The arrival of spring signals the release of regular decision results from colleges all round the country. Around this time, the accomplishments of high school students who achieve extraordinary success in the college admission process garner the attention of the national media. Students who have been admitted to all eight Ivy League schools, for instance, have been covered by organizations such as Fortune or CNN.
This year, a different type of story on the college admissions process has emerged. Ziad Ahmed, a senior from New Jersey, gained admission to Stanford University after writing #BlackLivesMatter 100 times as his entire response to one of Stanford’s supplemental essay prompts: “What matters to you, and why?”
From any perspective, Ahmed is already an extremely accomplished individual. He worked for Hillary Clinton’s presidential campaign, was invited to the White House by former President Obama and was featured in Business Insider’s piece on fifteen teens who are changing the world. All of this is to say that, aside from the unorthodox nature of his supplemental essay, there were myriad factors that undoubtedly contributed to Ahmed’s admission to Stanford.
In spite of all of these accomplishments, Ahmed should not have been granted admission to Stanford on account of his essay. While its content may be inspiring to some, its utter lack of critical thinking or personal exploration is egregious.
This is not to say that any essay on the topic of Black Lives Matter is bad, or means that any student who writes on this topic is not deserving of admission. To the contrary, if a student can effectively articulate his or her personal investment in a movement like Black Lives Matter, that should be viewed positively by admissions readers. Any institution of higher learning, including Stanford, certainly benefits from students who are dedicated to fighting injustice in any form.
Ahmed’s admission to Stanford raises several alarming precedents that will surely affect students applying to colleges in the future.

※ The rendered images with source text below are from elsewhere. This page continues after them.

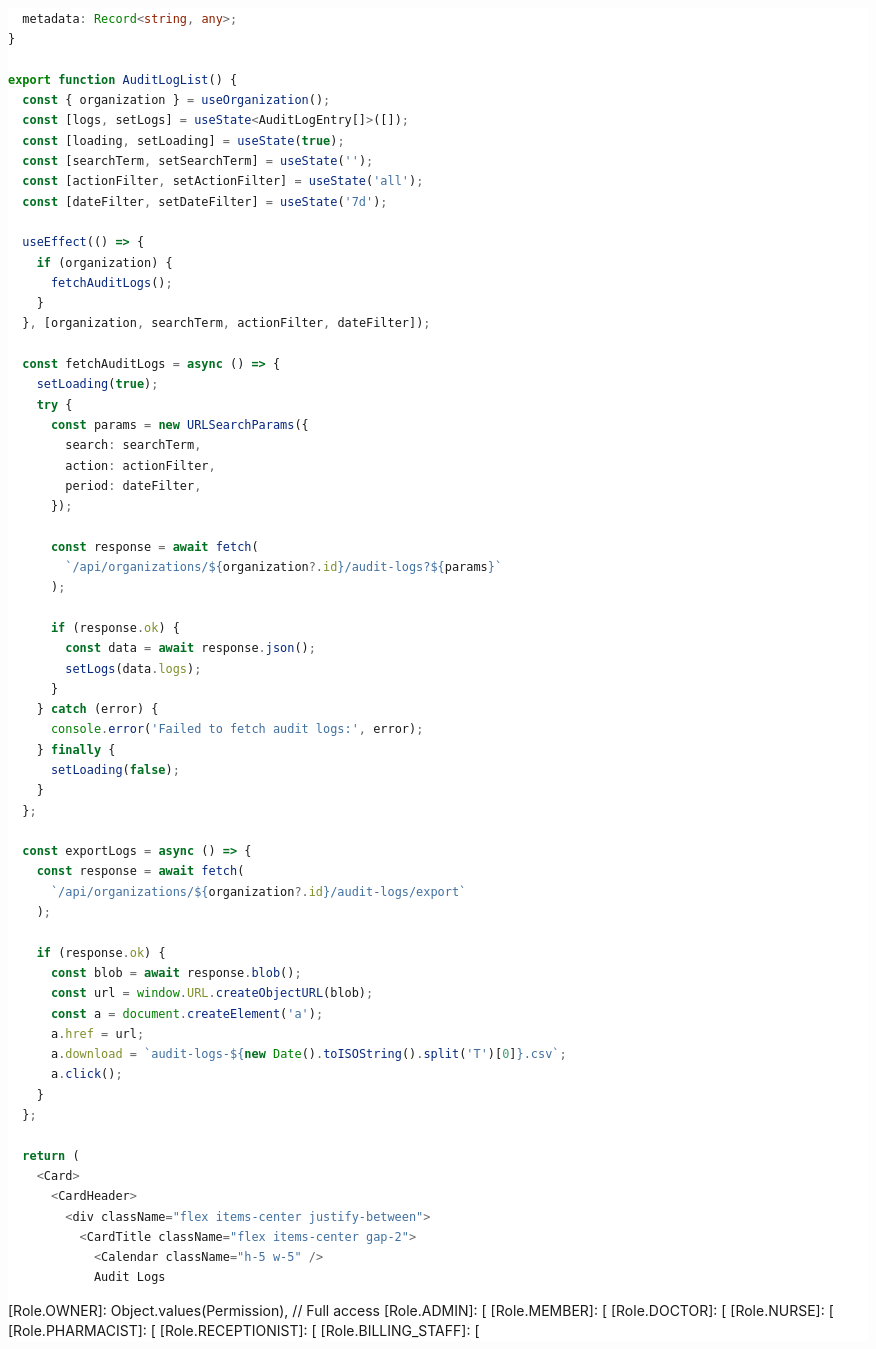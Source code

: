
 ```typescript
  metadata: Record<string, any>;
}

export function AuditLogList() {
  const { organization } = useOrganization();
  const [logs, setLogs] = useState<AuditLogEntry[]>([]);
  const [loading, setLoading] = useState(true);
  const [searchTerm, setSearchTerm] = useState('');
  const [actionFilter, setActionFilter] = useState('all');
  const [dateFilter, setDateFilter] = useState('7d');

  useEffect(() => {
    if (organization) {
      fetchAuditLogs();
    }
  }, [organization, searchTerm, actionFilter, dateFilter]);

  const fetchAuditLogs = async () => {
    setLoading(true);
    try {
      const params = new URLSearchParams({
        search: searchTerm,
        action: actionFilter,
        period: dateFilter,
      });

      const response = await fetch(
        `/api/organizations/${organization?.id}/audit-logs?${params}`
      );

      if (response.ok) {
        const data = await response.json();
        setLogs(data.logs);
      }
    } catch (error) {
      console.error('Failed to fetch audit logs:', error);
    } finally {
      setLoading(false);
    }
  };

  const exportLogs = async () => {
    const response = await fetch(
      `/api/organizations/${organization?.id}/audit-logs/export`
    );

    if (response.ok) {
      const blob = await response.blob();
      const url = window.URL.createObjectURL(blob);
      const a = document.createElement('a');
      a.href = url;
      a.download = `audit-logs-${new Date().toISOString().split('T')[0]}.csv`;
      a.click();
    }
  };

  return (
    <Card>
      <CardHeader>
        <div className="flex items-center justify-between">
          <CardTitle className="flex items-center gap-2">
            <Calendar className="h-5 w-5" />
            Audit Logs
```

  [Role.OWNER]: Object.values(Permission), // Full access
  [Role.ADMIN]: [
  [Role.MEMBER]: [
  [Role.DOCTOR]: [
  [Role.NURSE]: [
  [Role.PHARMACIST]: [
  [Role.RECEPTIONIST]: [
  [Role.BILLING_STAFF]: [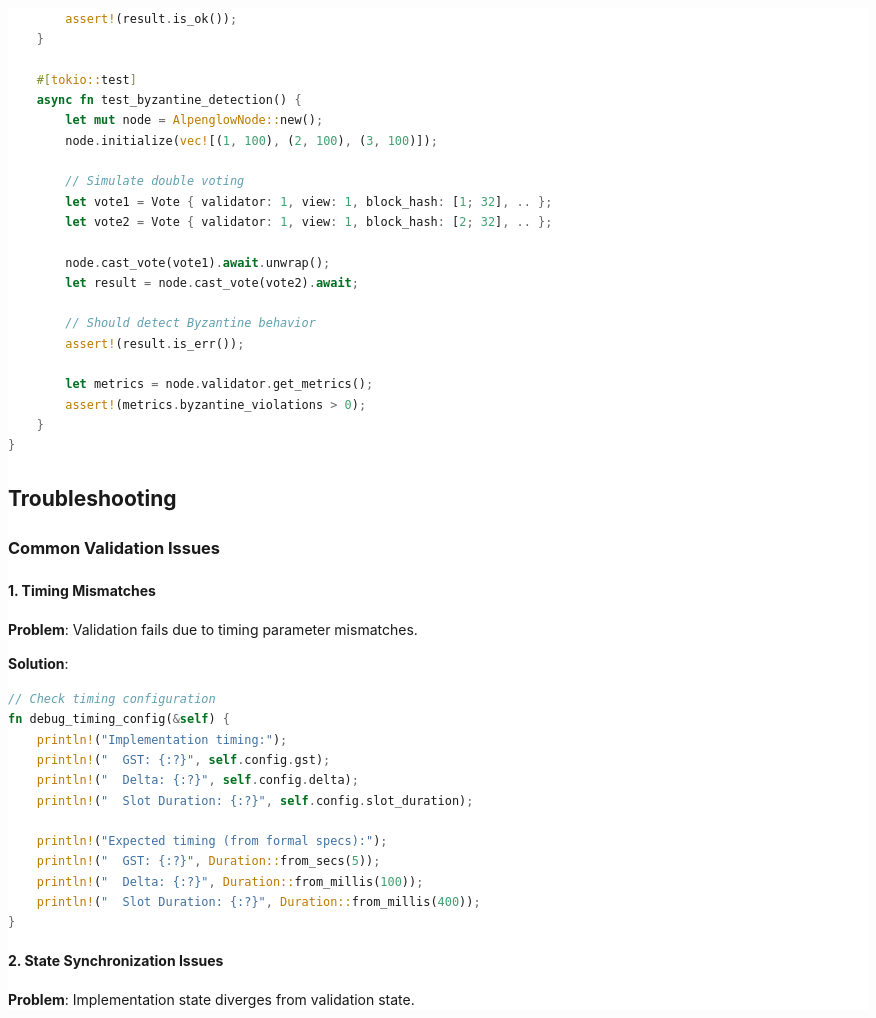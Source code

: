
 ```rust
        assert!(result.is_ok());
    }
    
    #[tokio::test]
    async fn test_byzantine_detection() {
        let mut node = AlpenglowNode::new();
        node.initialize(vec![(1, 100), (2, 100), (3, 100)]);
        
        // Simulate double voting
        let vote1 = Vote { validator: 1, view: 1, block_hash: [1; 32], .. };
        let vote2 = Vote { validator: 1, view: 1, block_hash: [2; 32], .. };
        
        node.cast_vote(vote1).await.unwrap();
        let result = node.cast_vote(vote2).await;
        
        // Should detect Byzantine behavior
        assert!(result.is_err());
        
        let metrics = node.validator.get_metrics();
        assert!(metrics.byzantine_violations > 0);
    }
}
```

## Troubleshooting

### Common Validation Issues

#### 1. Timing Mismatches

**Problem**: Validation fails due to timing parameter mismatches.

**Solution**:
```rust
// Check timing configuration
fn debug_timing_config(&self) {
    println!("Implementation timing:");
    println!("  GST: {:?}", self.config.gst);
    println!("  Delta: {:?}", self.config.delta);
    println!("  Slot Duration: {:?}", self.config.slot_duration);
    
    println!("Expected timing (from formal specs):");
    println!("  GST: {:?}", Duration::from_secs(5));
    println!("  Delta: {:?}", Duration::from_millis(100));
    println!("  Slot Duration: {:?}", Duration::from_millis(400));
}
```

#### 2. State Synchronization Issues

**Problem**: Implementation state diverges from validation state.
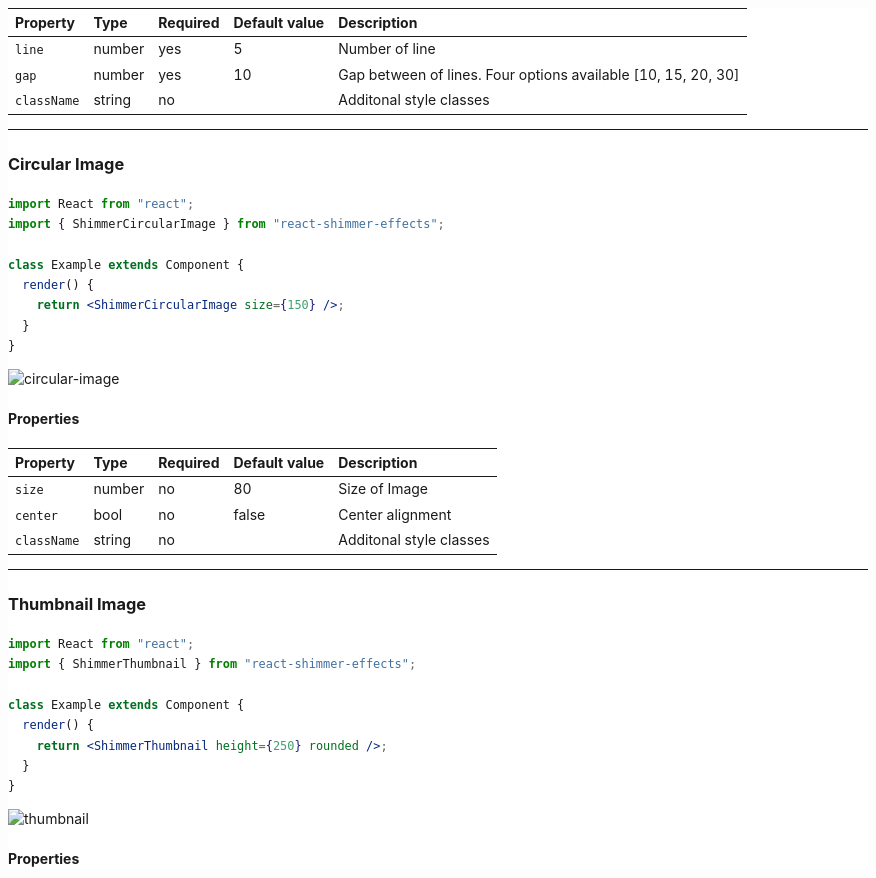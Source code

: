 | Property    | Type   | Required | Default value | Description                                                   |
| :---------- | :----- | :------- | :------------ | :------------------------------------------------------------ |
| `line`      | number | yes      | 5             | Number of line                                                |
| `gap`       | number | yes      | 10            | Gap between of lines. Four options available [10, 15, 20, 30] |
| `className` | string | no       |               | Additonal style classes                                       |

---

### Circular Image

```jsx
import React from "react";
import { ShimmerCircularImage } from "react-shimmer-effects";

class Example extends Component {
  render() {
    return <ShimmerCircularImage size={150} />;
  }
}
```

![circular-image](https://user-images.githubusercontent.com/10860624/127363150-a2d92550-f894-46f0-b3c4-af54fc7462e6.png)

#### Properties

| Property    | Type   | Required | Default value | Description             |
| :---------- | :----- | :------- | :------------ | :---------------------- |
| `size`      | number | no       | 80            | Size of Image           |
| `center`    | bool   | no       | false         | Center alignment        |
| `className` | string | no       |               | Additonal style classes |

---

### Thumbnail Image

```jsx
import React from "react";
import { ShimmerThumbnail } from "react-shimmer-effects";

class Example extends Component {
  render() {
    return <ShimmerThumbnail height={250} rounded />;
  }
}
```

![thumbnail](https://user-images.githubusercontent.com/10860624/127362805-179d7477-746f-4780-8203-e268a11a47e6.png)

#### Properties


[//]: # (### [**Live Demo**]&#40;https://imshafikul.github.io/react-shimmer-effects/&#41;)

First, it would be unfortunate if the admissions officers at Stanford singled out this essay as a strong point of his application. At its core, the purpose of the college essay is to allow students to express themselves openly and add another dimension to their application that GPA, SAT score, and extra-curricular activities cannot provide. In crafting the essay, students are challenged to think critically and convey an aspect of themselves that may not be clear from other portions of the application, or elaborate more fully on something that does appear elsewhere. Ahmed did neither of these. Specific to this prompt, Ahmed answered, repeatedly, what matters to him, but blatantly ignored the second part of the question, which asks why that issue matters to him. While it certainly took audacity to include such an essay in one’s application, that does not mean it was a good essay that admissions officers at one of the most selective universities in the world should view favorably.
It is also a problem if the admissions committee was unimpressed by Ahmed’s essay, yet decided to admit him anyway due to his other accomplishments. At any college information session, admissions representatives repeatedly underscore the importance of the essay as an integral part of a student’s application, and this importance is justified. Even for a candidate as preeminently qualified as Ahmed, the essay needs to remain an important consideration in the admissions process. Ahmed’s decision to not critically engage with the question, by instead repeating the same phrase as his entire essay, indicates an apparent disregard for this necessary aspect of the admissions process.
Ahmed’s admission also sets a dangerous precedent that some future applicants may include the exact same essay as part of their college applications. Most college essays are difficult to plagiarize in totality, since each one is generally unique to the author who crafted it. Ahmed’s essay, on the other hand, requires only a simple copy and paste to be reproduced by millions of high-achieving high school students around the world. Who is to say that the passion they exhibit for Black Lives Matter, or any other social issue, is any less legitimate than Ahmed’s? Will college essays in the future be judged simply by who can cite the single word or phrase that appeals most deeply to an admissions officer’s personal proclivities?
Ahmed’s supplemental essay to Stanford, which was devoid of the creativity and personal engagement that is so critical to the exercise, should have immediately disqualified him from admission to the school. Ahmed is indeed accomplished, but so are the tens of thousands of students who apply to Stanford every year, many of whom took the time to craft essays of substance and insight. If Ahmed had submitted the same essay to Duke, I am hopeful that the school would have respectfully declined to offer him admission.
Ian Buchanan is a Trinity freshman. His column, "let freedom ring" runs on alternate Thursdays.